#### [YOUR INSTRUCTIONS]
Records follow. Select each line holding "status".

#### [INPUT DATA]
..........

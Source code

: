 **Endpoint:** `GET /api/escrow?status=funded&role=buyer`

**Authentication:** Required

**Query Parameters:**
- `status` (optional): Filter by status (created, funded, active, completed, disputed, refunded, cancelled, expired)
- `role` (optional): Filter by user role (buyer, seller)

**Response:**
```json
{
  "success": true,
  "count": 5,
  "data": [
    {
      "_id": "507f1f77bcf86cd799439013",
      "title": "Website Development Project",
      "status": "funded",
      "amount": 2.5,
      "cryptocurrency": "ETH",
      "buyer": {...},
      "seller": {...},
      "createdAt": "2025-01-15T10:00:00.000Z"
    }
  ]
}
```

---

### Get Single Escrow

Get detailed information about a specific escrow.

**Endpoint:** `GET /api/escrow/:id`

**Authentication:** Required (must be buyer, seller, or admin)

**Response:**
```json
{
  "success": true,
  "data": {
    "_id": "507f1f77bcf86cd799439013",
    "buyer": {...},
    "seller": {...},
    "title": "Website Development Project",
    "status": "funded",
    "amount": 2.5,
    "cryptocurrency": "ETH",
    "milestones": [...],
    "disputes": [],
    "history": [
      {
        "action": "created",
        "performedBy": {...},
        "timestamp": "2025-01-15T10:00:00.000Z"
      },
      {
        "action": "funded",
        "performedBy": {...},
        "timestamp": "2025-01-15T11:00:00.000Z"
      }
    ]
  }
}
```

..........

#### [RESPONSE FOR THIS EXERCISE]
: **Endpoint:** `GET /api/escrow?status=funded&role=buyer`
- `status` (optional): Filter by status (created, funded, active, completed, disputed, refunded, cancelled, expired)
      "status": "funded",
    "status": "funded",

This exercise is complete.